The most common 5x5 mistakes are loading too heavy too soon, skipping warm-up sets, and pushing through joint pain. Each one slows progress or invites injury.
Because weight climbs every session, ego loading catches up fast and form breaks down. Treat the early light weeks as technique practice, not wasted time.
- Ego loading: Starting too heavy leads to missed reps and soreness that derails the plan.
- Skipping warm-ups: Ramp-up sets prepare joints and groove the movement.
- Ignoring pain: Sharp or persistent joint pain is a signal to stop and reassess.
When linear progress stalls, a common fix is to deload by cutting roughly 10 percent off the bar and building back up. Pairing strength work with metcon conditioning workouts on off days can round out fitness without overloading the main lifts.
How Does 5x5 Compare to Higher-Volume Training?
5x5 favors heavy loads and lower volume for strength, while hypertrophy-focused routines use more sets and reps to maximize muscle size. Both build muscle, but they emphasize different outcomes.
A systematic review and network meta-analysis found that higher-load multiset training ranked highest for strength, while all prescriptions comparably promoted hypertrophy and multiple sets characterized the top hypertrophy approaches.[2]
- 5x5 strength focus: Heavy loads, low reps, and high frequency build base strength efficiently.
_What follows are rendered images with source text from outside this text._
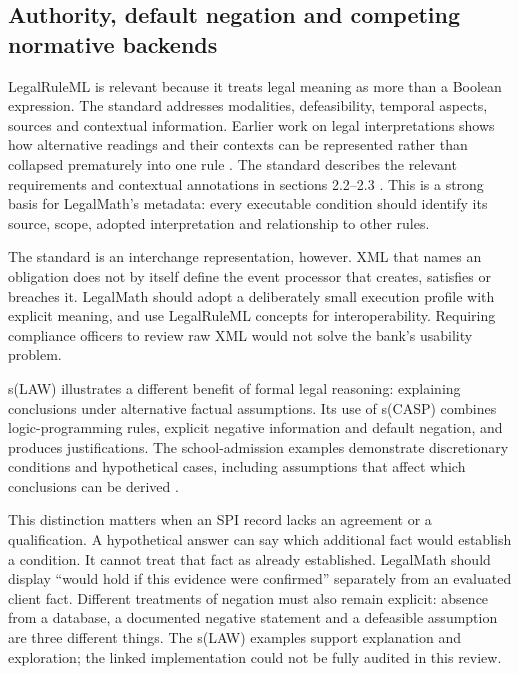 \documentclass[12pt,a4paper,oneside,openany]{book}
\begin{document}
\subsection{Authority, default negation and competing normative backends}
\label{merge:P-02-literature:04}


LegalRuleML is relevant because it treats legal meaning as more than a Boolean
expression. The standard addresses modalities, defeasibility, temporal aspects,
sources and contextual information. Earlier work on legal interpretations shows
how alternative readings and their contexts can be represented rather than
collapsed prematurely into one rule
\citep[sec.~4]{legalinterpretations2014}. The standard describes the relevant
requirements and contextual annotations in sections 2.2--2.3
\citep{legalruleml2021}. This is a strong basis
for LegalMath's metadata: every executable condition should identify its source,
scope, adopted interpretation and relationship to other rules.

The standard is an interchange representation, however. XML that names an
obligation does not by itself define the event processor that creates, satisfies
or breaches it. LegalMath should adopt a deliberately small execution profile
with explicit meaning, and use LegalRuleML concepts for interoperability. Requiring
compliance officers to review raw XML would not solve the bank's usability problem.

s(LAW) illustrates a different benefit of formal legal reasoning: explaining
conclusions under alternative factual assumptions. Its use of s(CASP) combines
logic-programming rules, explicit negative information and default negation, and
produces justifications. The school-admission examples demonstrate discretionary
conditions and hypothetical cases, including assumptions that affect which
conclusions can be derived \citep[secs.~4--5]{slaw2024}.

This distinction matters when an SPI record lacks an agreement or a qualification.
A hypothetical answer can say which additional fact would establish a condition.
It cannot treat that fact as already established. LegalMath should display
``would hold if this evidence were confirmed'' separately from an evaluated
client fact. Different treatments of negation must also remain explicit: absence
from a database, a documented negative statement and a defeasible assumption are
three different things. The s(LAW) examples support explanation and exploration;
the linked implementation could not be fully audited in this review.
\end{document}
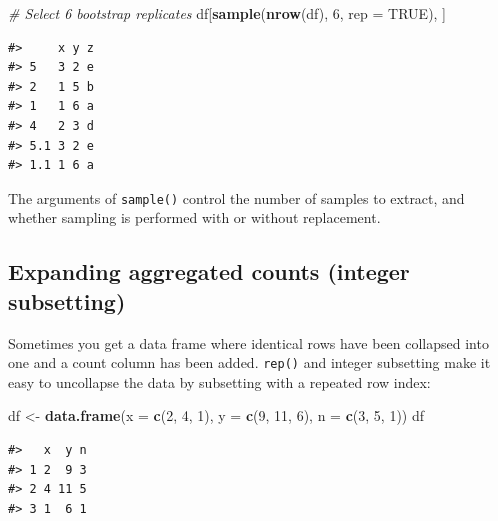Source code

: \documentclass[]{book}
\newenvironment{Shaded}{\begin{snugshade}}{\end{snugshade}}
\newcommand{\KeywordTok}[1]{\textcolor[rgb]{0.13,0.29,0.53}{\textbf{#1}}}
\newcommand{\DataTypeTok}[1]{\textcolor[rgb]{0.13,0.29,0.53}{#1}}
\newcommand{\DecValTok}[1]{\textcolor[rgb]{0.00,0.00,0.81}{#1}}
\newcommand{\StringTok}[1]{\textcolor[rgb]{0.31,0.60,0.02}{#1}}
\newcommand{\CommentTok}[1]{\textcolor[rgb]{0.56,0.35,0.01}{\textit{#1}}}
\newcommand{\OtherTok}[1]{\textcolor[rgb]{0.56,0.35,0.01}{#1}}
\newcommand{\OperatorTok}[1]{\textcolor[rgb]{0.81,0.36,0.00}{\textbf{#1}}}
\newcommand{\NormalTok}[1]{#1}
\theoremstyle{definition}
\theoremstyle{definition}
\theoremstyle{definition}
\theoremstyle{remark}
\begin{document}
\begin{Shaded}
\begin{Highlighting}[]
\CommentTok{# Select 6 bootstrap replicates}
\NormalTok{df[}\KeywordTok{sample}\NormalTok{(}\KeywordTok{nrow}\NormalTok{(df), }\DecValTok{6}\NormalTok{, }\DataTypeTok{rep =} \OtherTok{TRUE}\NormalTok{), ]}
\end{Highlighting}
\end{Shaded}

\begin{verbatim}
#>     x y z
#> 5   3 2 e
#> 2   1 5 b
#> 1   1 6 a
#> 4   2 3 d
#> 5.1 3 2 e
#> 1.1 1 6 a
\end{verbatim}

The arguments of \texttt{sample()} control the number of samples to
extract, and whether sampling is performed with or without replacement.

\subsection{Expanding aggregated counts (integer
subsetting)}\label{expanding-aggregated-counts-integer-subsetting}

Sometimes you get a data frame where identical rows have been collapsed
into one and a count column has been added. \texttt{rep()} and integer
subsetting make it easy to uncollapse the data by subsetting with a
repeated row index:

\begin{Shaded}
\begin{Highlighting}[]
\NormalTok{df <-}\StringTok{ }\KeywordTok{data.frame}\NormalTok{(}\DataTypeTok{x =} \KeywordTok{c}\NormalTok{(}\DecValTok{2}\NormalTok{, }\DecValTok{4}\NormalTok{, }\DecValTok{1}\NormalTok{), }\DataTypeTok{y =} \KeywordTok{c}\NormalTok{(}\DecValTok{9}\NormalTok{, }\DecValTok{11}\NormalTok{, }\DecValTok{6}\NormalTok{), }\DataTypeTok{n =} \KeywordTok{c}\NormalTok{(}\DecValTok{3}\NormalTok{, }\DecValTok{5}\NormalTok{, }\DecValTok{1}\NormalTok{))}
\NormalTok{df}
\end{Highlighting}
\end{Shaded}

\begin{verbatim}
#>   x  y n
#> 1 2  9 3
#> 2 4 11 5
#> 3 1  6 1
\end{verbatim}

\begin{Shaded}
\end{Shaded}
\end{document}
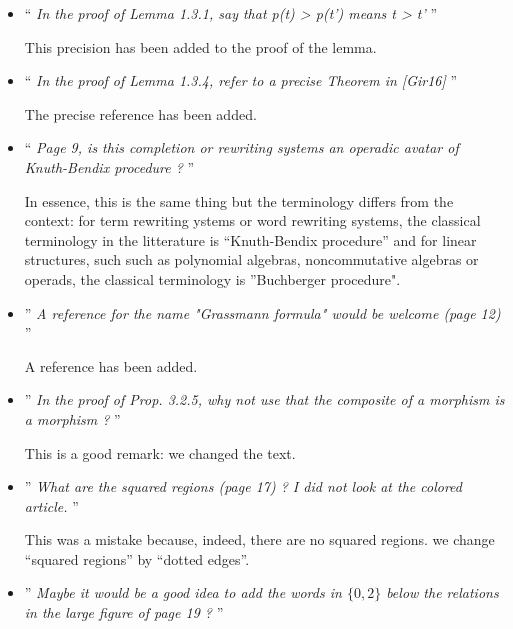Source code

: \documentclass[11pt,reqno]{amsart}
\numberwithin{equation}{subsection}
\begin{document}
\begin{itemize}
\item `` {\it
In the proof of Lemma 1.3.1, say that p(t) > p(t') means t > t'
}''
\smallbreak

This precision has been added to the proof of the lemma.
\medbreak

\item `` {\it
In the proof of Lemma 1.3.4, refer to a precise Theorem in [Gir16]
}''
\smallbreak

The precise reference has been added.
\medbreak

\item ``{\it
  Page 9, is this completion or rewriting systems an operadic avatar of
  Knuth-Bendix procedure ?
}''
\smallbreak

In essence, this is the same thing but the terminology differs from
the context: for term rewriting ystems or word rewriting systems, the
classical terminology in the litterature is ``Knuth-Bendix procedure''
and for linear structures, such  such as polynomial algebras,
noncommutative algebras or operads, the classical terminology is
''Buchberger procedure".
\medbreak

\item ''{\it
A reference for the name "Grassmann formula" would be welcome (page 12)
}''
\smallbreak

A reference has been added.
\medbreak

\item ''{\it
In the proof of Prop. 3.2.5, why not use that the composite of a
morphism is a morphism ?
}''
\smallbreak

This is a good remark: we changed the text.
\medbreak

\item ''{\it
What are the squared regions (page 17) ? I did not look at the colored
article.
}''
\smallbreak

This was a mistake because, indeed, there are no squared regions. we
change ``squared regions'' by ``dotted edges''.
\medbreak

\item ''{\it
Maybe it would be a good idea to add the words in $\{0,2\}$ below the
relations in the large figure of page 19 ?
}''
\smallbreak


\end{itemize}
\end{document}
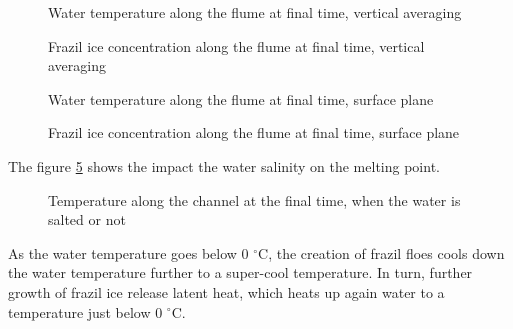 \begin{figure}[H]
    \begin{center}
    \end{center}
    \caption{Water temperature along the flume at final time, vertical averaging}
    \label{fig:2d_temperature}
\end{figure}

\begin{figure}[H]
    \begin{center}
    \end{center}
    \caption{Frazil ice concentration along the flume at final time, vertical averaging}
    \label{fig:2d_frazil}
\end{figure}

\begin{figure}[H]
    \begin{center}
    \end{center}
    \caption{Water temperature along the flume at final time, surface plane}
    \label{fig:surf_temperature}
\end{figure}


\begin{figure}[H]
    \begin{center}
    \end{center}
    \caption{Frazil ice concentration along the flume at final time, surface plane}
    \label{fig:surf_frazil}
\end{figure}

The figure \ref{fig:salinity} shows the impact the water salinity on the melting point.

\begin{figure}[H]
    \begin{center}
    \end{center}
    \caption{Temperature along the channel at the final time, when the water is salted or not}
    \label{fig:salinity}
\end{figure}

As the water temperature goes below 0 $^\circ$C, the creation of frazil floes cools down the water temperature further to a super-cool temperature. In turn, further growth of frazil ice release latent heat, which heats up again water to a temperature just below 0 $^\circ$C.

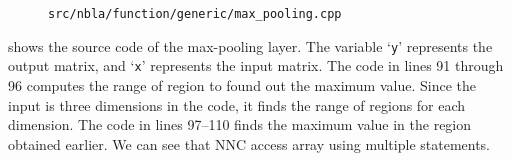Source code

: \begin{figure}[tbp]
  \centering
  
  \caption{\texttt{src/nbla/function/generic/max\_pooling.cpp}}
  \label{fig:code_max_pooling}
\end{figure}

 shows the source code of the max-pooling layer. The variable `\texttt{y}' represents the output matrix, and `\texttt{x}' represents the input matrix.
The code in lines 91 through 96 computes the range of region to found out the maximum value. Since the input is three dimensions in the code, it finds the range of regions for each dimension.  The code in lines 97--110 finds the maximum value in the region obtained earlier.  We can see that NNC access array using multiple statements.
- Volume for size: More sets and accessory work drive additional muscle growth over time.
- Flexible loading: One 8-week study in elite lifters showed low-load high-rep work matched heavier loading for strength and mass.[3]
For a beginner, 5x5 builds the strength base first. Many lifters then graduate to higher-volume training, or explore time-efficient formats like a what a Tabata workout is guide, as goals evolve.
What Does a 4-Week 5x5 Starter Plan Look Like?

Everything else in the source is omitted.